◆ **TASK BRIEF**:
The answer must be every line below that holds the word "functions".

[Rendered images with source text]
----------------------------------------
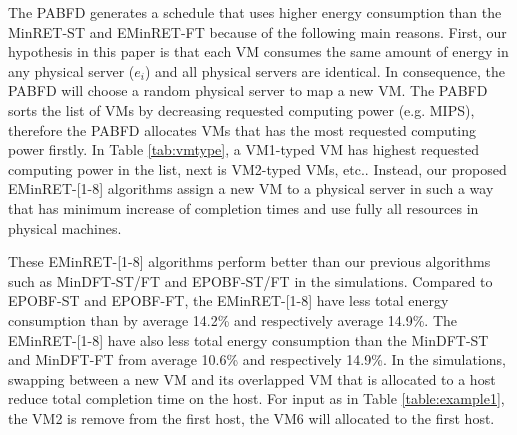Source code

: The PABFD generates a schedule that uses higher energy consumption than
the MinRET-ST and EMinRET-FT because of the following main reasons.
First, our hypothesis in this paper is that each VM consumes the same amount of energy 
in any physical server ($e_{i}$) and all physical servers
are identical. In consequence, the PABFD will choose a random
physical server to map a new VM. The PABFD sorts the list of VMs by decreasing requested computing power (e.g. MIPS), 
 therefore the PABFD allocates VMs that has the most requested computing power firstly. 
 In Table \ref{tab:vmtype}, a VM1-typed VM has highest requested computing power in the list, next is VM2-typed VMs, etc..
Instead, our proposed EMinRET-[1-8] algorithms assign a new VM to a physical 
server in such a way that has minimum increase of completion times and use fully all resources in physical machines.

These EMinRET-[1-8] algorithms perform
better than our previous algorithms such as MinDFT-ST/FT and EPOBF-ST/FT in the simulations. 
Compared to EPOBF-ST and EPOBF-FT, the EMinRET-[1-8] have less
total energy consumption than by average 14.2\% and respectively average 14.9\%.
The EMinRET-[1-8] have also less
total energy consumption than the MinDFT-ST and MinDFT-FT from average 10.6\% and respectively 14.9\%.
In the simulations, swapping between a new VM and its overlapped VM that is allocated to a host 
 reduce total completion time on the host. 
 For input as in Table \ref{table:example1}, the VM2 is remove from the first host, 
 the VM6 will allocated to the first host.








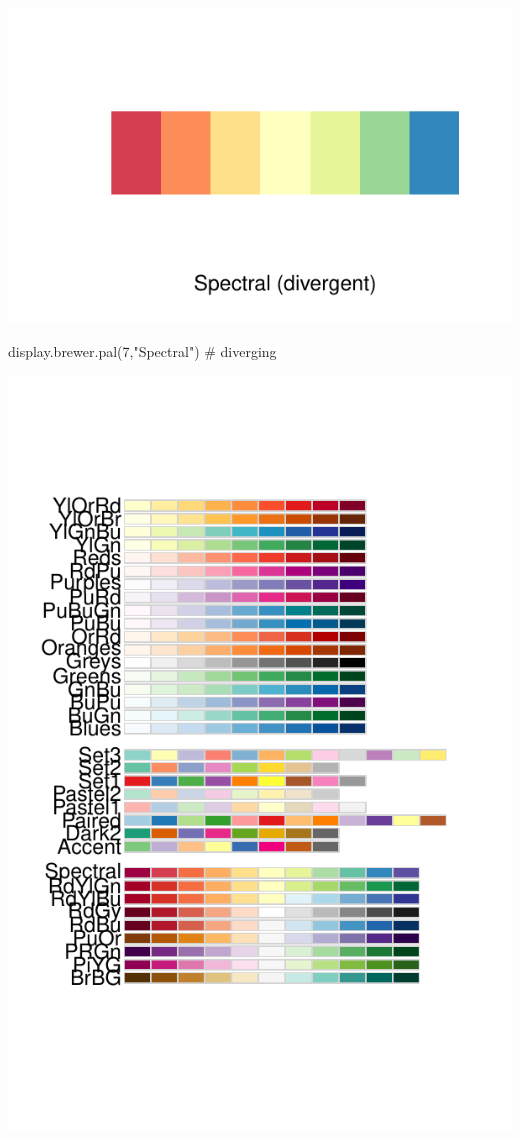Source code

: \documentclass[]{article}
\newenvironment{Shaded}{}{}
\newcommand{\CommentTok}[1]{\textcolor[rgb]{0.00,0.50,0.00}{#1}}
\newcommand{\DecValTok}[1]{#1}
\newcommand{\KeywordTok}[1]{\textcolor[rgb]{0.00,0.00,1.00}{#1}}
\newcommand{\NormalTok}[1]{#1}
\newcommand{\StringTok}[1]{\textcolor[rgb]{0.00,0.50,0.50}{#1}}
\begin{document}
\includegraphics{design_files/figure-latex/unnamed-chunk-4-1.pdf}

\begin{Shaded}
\begin{Highlighting}[]
\KeywordTok{display.brewer.pal}\NormalTok{(}\DecValTok{7}\NormalTok{,}\StringTok{"Spectral"}\NormalTok{) }\CommentTok{# diverging}
\end{Highlighting}
\end{Shaded}

\includegraphics{design_files/figure-latex/unnamed-chunk-5-1.pdf}
\end{document}
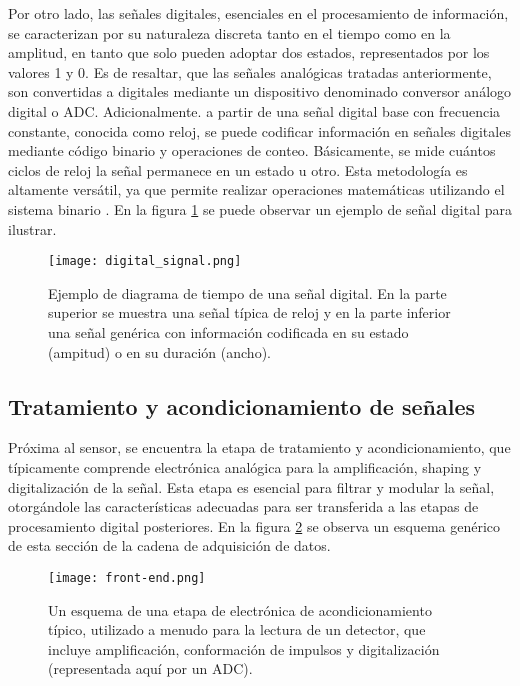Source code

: \documentclass{report}
\begin{document}
\noindent Por otro lado, las señales digitales, esenciales en el procesamiento de información, se caracterizan por su naturaleza discreta tanto en el tiempo como en la amplitud, en tanto que solo pueden adoptar dos estados, representados por los valores 1 y 0. Es de resaltar, que las señales analógicas tratadas anteriormente, son convertidas a digitales mediante un dispositivo denominado conversor análogo digital o ADC. Adicionalmente. a partir de una señal digital base con frecuencia constante, conocida como reloj, se puede codificar información en señales digitales mediante código binario y operaciones de conteo. Básicamente, se mide cuántos ciclos de reloj la señal permanece en un estado u otro. Esta metodología es altamente versátil, ya que permite realizar operaciones matemáticas utilizando el sistema binario \cite{brown2000fundamentals}. En la figura \ref{fig:digital_siganl} se puede observar un ejemplo de señal digital para ilustrar.

\begin{figure}[H]
    \centering
    \texttt{[image: digital\_signal.png]}
    \caption{Ejemplo de diagrama de tiempo de una señal digital. En la parte superior se muestra una señal típica de reloj y en la parte inferior una señal genérica con información codificada en su estado (ampitud) o en su duración (ancho).}
    \label{fig:digital_siganl}

\end{figure}

\subsection{Tratamiento y acondicionamiento de señales}

\noindent Próxima al sensor, se encuentra la etapa de tratamiento y acondicionamiento, que típicamente comprende electrónica analógica para la amplificación, shaping y digitalización de la señal. Esta etapa es esencial para filtrar y modular la señal, otorgándole las características adecuadas para ser transferida a las etapas de procesamiento digital posteriores. En la figura \ref{fig:generic_frontend} se observa un esquema genérico de esta sección de la cadena de adquisición de datos.\\

\begin{figure}[h]
    \centering
    \texttt{[image: front-end.png]}
    \caption{Un esquema de una etapa de electrónica de acondicionamiento típico, utilizado a menudo para la lectura de un detector, que incluye amplificación, conformación de impulsos y digitalización (representada aquí por un ADC).}
    \label{fig:generic_frontend}

\end{figure}
\end{document}
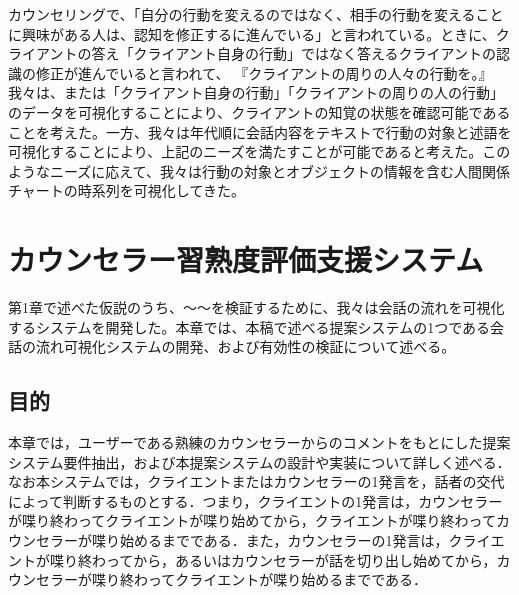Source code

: \documentclass[shuuron]{kuee}
\begin{document}
 カウンセリングで、「自分の行動を変えるのではなく、相手の行動を変えることに興味がある人は、認知を修正するに進んでいる」と言われている。ときに、クライアントの答え「クライアント自身の行動」ではなく答えるクライアントの認識の修正が進んでいると言われて、 『クライアントの周りの人々の行動を。』
 我々は、または「クライアント自身の行動」「クライアントの周りの人の行動」のデータを可視化することにより、クライアントの知覚の状態を確認可能であることを考えた。一方、我々は年代順に会話内容をテキストで行動の対象と述語を可視化することにより、上記のニーズを満たすことが可能であると考えた。このようなニーズに応えて、我々は行動の対象とオブジェクトの情報を含む人間関係チャートの時系列を可視化してきた。



\chapter{カウンセラー習熟度評価支援システム}





第1章で述べた仮説のうち、〜〜を検証するために、我々は会話の流れを可視化するシステムを開発した。本章では、本稿で述べる提案システムの1つである会話の流れ可視化システムの開発、および有効性の検証について述べる。
\section{目的}

本章では，ユーザーである熟練のカウンセラーからのコメントをもとにした提案システム要件抽出，および本提案システムの設計や実装について詳しく述べる．なお本システムでは，クライエントまたはカウンセラーの1発言を，話者の交代によって判断するものとする．つまり，クライエントの1発言は，カウンセラーが喋り終わってクライエントが喋り始めてから，クライエントが喋り終わってカウンセラーが喋り始めるまでである．また，カウンセラーの1発言は，クライエントが喋り終わってから，あるいはカウンセラーが話を切り出し始めてから，カウンセラーが喋り終わってクライエントが喋り始めるまでである．
\end{document}
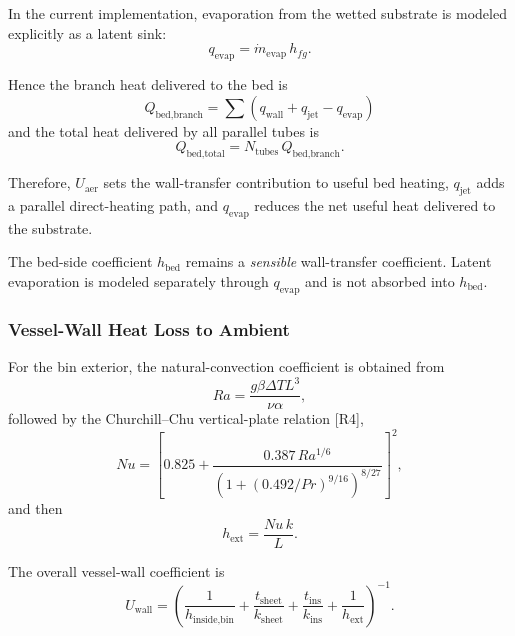 \documentclass{article}
\begin{document}
In the current implementation, evaporation from the wetted substrate is
modeled explicitly as a latent sink:
\begin{equation}
q_{\text{evap}}
=
\dot m_{\text{evap}}\,h_{fg}.
\end{equation}

Hence the branch heat delivered to the bed is
\begin{equation}
Q_{\text{bed,branch}}=\sum \left(q_{\text{wall}}+q_{\text{jet}}-q_{\text{evap}}\right)
\end{equation}
and the total heat delivered by all parallel tubes is
\begin{equation}
Q_{\text{bed,total}}=N_{\text{tubes}}\,Q_{\text{bed,branch}}.
\end{equation}

Therefore, $U_{\text{aer}}$ sets the wall-transfer contribution to useful bed
heating, $q_{\text{jet}}$ adds a parallel direct-heating path, and
$q_{\text{evap}}$ reduces the net useful heat delivered to the substrate.

The bed-side coefficient $h_{\text{bed}}$ remains a \emph{sensible}
wall-transfer coefficient. Latent evaporation is modeled separately through
$q_{\text{evap}}$ and is not absorbed into $h_{\text{bed}}$.

\subsubsection{Vessel-Wall Heat Loss to Ambient}

For the bin exterior, the natural-convection coefficient is obtained from
\begin{equation}
Ra=\frac{g\beta\Delta T L^3}{\nu\alpha},
\end{equation}
followed by the Churchill--Chu vertical-plate relation [R4],
\begin{equation}
Nu
=
\left[
0.825+
\frac{0.387\,Ra^{1/6}}
{\left(1+(0.492/Pr)^{9/16}\right)^{8/27}}
\right]^2,
\end{equation}
and then
\begin{equation}
h_{\text{ext}}=\frac{Nu\,k}{L}.
\end{equation}

The overall vessel-wall coefficient is
\begin{equation}
U_{\text{wall}}
=
\left(
\frac{1}{h_{\text{inside,bin}}}
+\frac{t_{\text{sheet}}}{k_{\text{sheet}}}
+\frac{t_{\text{ins}}}{k_{\text{ins}}}
+\frac{1}{h_{\text{ext}}}
\right)^{-1}.
\end{equation}
\end{document}

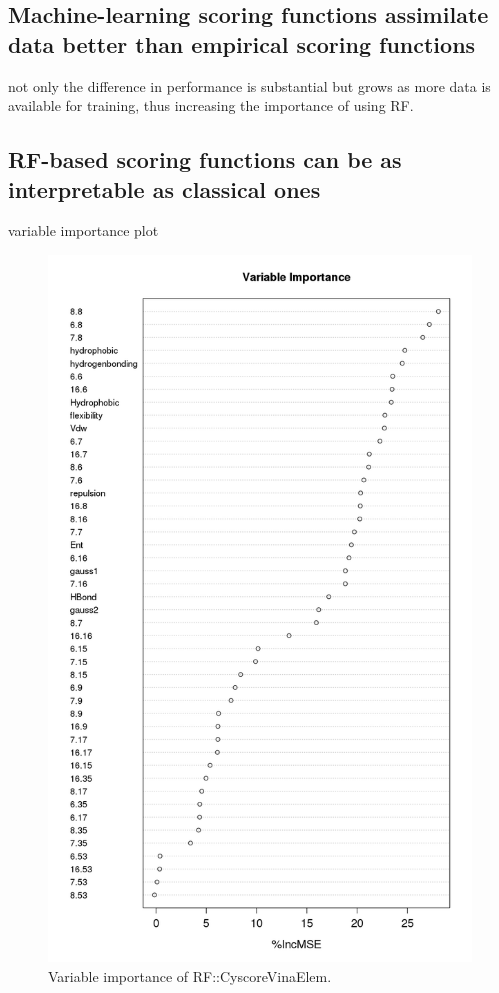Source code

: \documentclass[journal=jacsat,manuscript=article]{achemso}
\begin{document}
\subsection{Machine-learning scoring functions assimilate data better than empirical scoring functions}

not only the difference in performance is substantial but grows as more data is available for training, thus increasing the importance of using RF.

\subsection{RF-based scoring functions can be as interpretable as classical ones}

variable importance plot

\begin{figure}
\includegraphics[width=0.8\linewidth,natwidth=960,natheight=1600]{../rfcyscore/x46/rf/trn-2280.png}
\caption{Variable importance of RF::CyscoreVinaElem.}
\label{fig:varimp}
\end{figure}
\end{document}
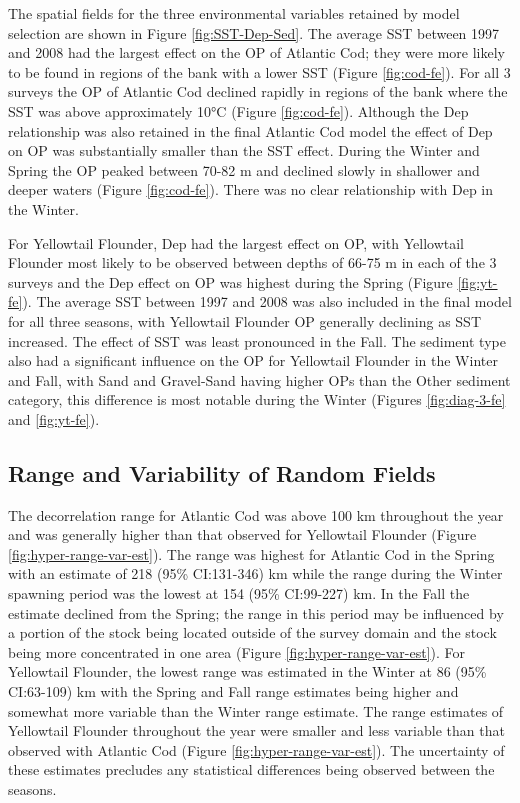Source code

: \documentclass[
]{article}
\begin{document}
The spatial fields for the three environmental variables retained by model selection are shown in Figure \ref{fig:SST-Dep-Sed}. The average SST between 1997 and 2008 had the largest effect on the OP of Atlantic Cod; they were more likely to be found in regions of the bank with a lower SST (Figure \ref{fig:cod-fe}). For all 3 surveys the OP of Atlantic Cod declined rapidly in regions of the bank where the SST was above approximately 10°C (Figure \ref{fig:cod-fe}). Although the Dep relationship was also retained in the final Atlantic Cod model the effect of Dep on OP was substantially smaller than the SST effect. During the Winter and Spring the OP peaked between 70-82 m and declined slowly in shallower and deeper waters (Figure \ref{fig:cod-fe}). There was no clear relationship with Dep in the Winter.

For Yellowtail Flounder, Dep had the largest effect on OP, with Yellowtail Flounder most likely to be observed between depths of 66-75 m in each of the 3 surveys and the Dep effect on OP was highest during the Spring (Figure \ref{fig:yt-fe}). The average SST between 1997 and 2008 was also included in the final model for all three seasons, with Yellowtail Flounder OP generally declining as SST increased. The effect of SST was least pronounced in the Fall. The sediment type also had a significant influence on the OP for Yellowtail Flounder in the Winter and Fall, with Sand and Gravel-Sand having higher OPs than the Other sediment category, this difference is most notable during the Winter (Figures \ref{fig:diag-3-fe} and \ref{fig:yt-fe}).

\hypertarget{range-and-variability-of-random-fields}{%
\subsection{Range and Variability of Random Fields}\label{range-and-variability-of-random-fields}}

The decorrelation range for Atlantic Cod was above 100 km throughout the year and was generally higher than that observed for Yellowtail Flounder (Figure \ref{fig:hyper-range-var-est}). The range was highest for Atlantic Cod in the Spring with an estimate of 218 (95\% CI:131-346) km while the range during the Winter spawning period was the lowest at 154 (95\% CI:99-227) km. In the Fall the estimate declined from the Spring; the range in this period may be influenced by a portion of the stock being located outside of the survey domain and the stock being more concentrated in one area (Figure \ref{fig:hyper-range-var-est}). For Yellowtail Flounder, the lowest range was estimated in the Winter at 86 (95\% CI:63-109) km with the Spring and Fall range estimates being higher and somewhat more variable than the Winter range estimate. The range estimates of Yellowtail Flounder throughout the year were smaller and less variable than that observed with Atlantic Cod (Figure \ref{fig:hyper-range-var-est}). The uncertainty of these estimates precludes any statistical differences being observed between the seasons.
\end{document}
----------------------------------------
◆ **SOLUTION TO THIS EXERCISE**:
\subsection{Machine-learning scoring functions assimilate data better than empirical scoring functions}
\subsection{RF-based scoring functions can be as interpretable as classical ones}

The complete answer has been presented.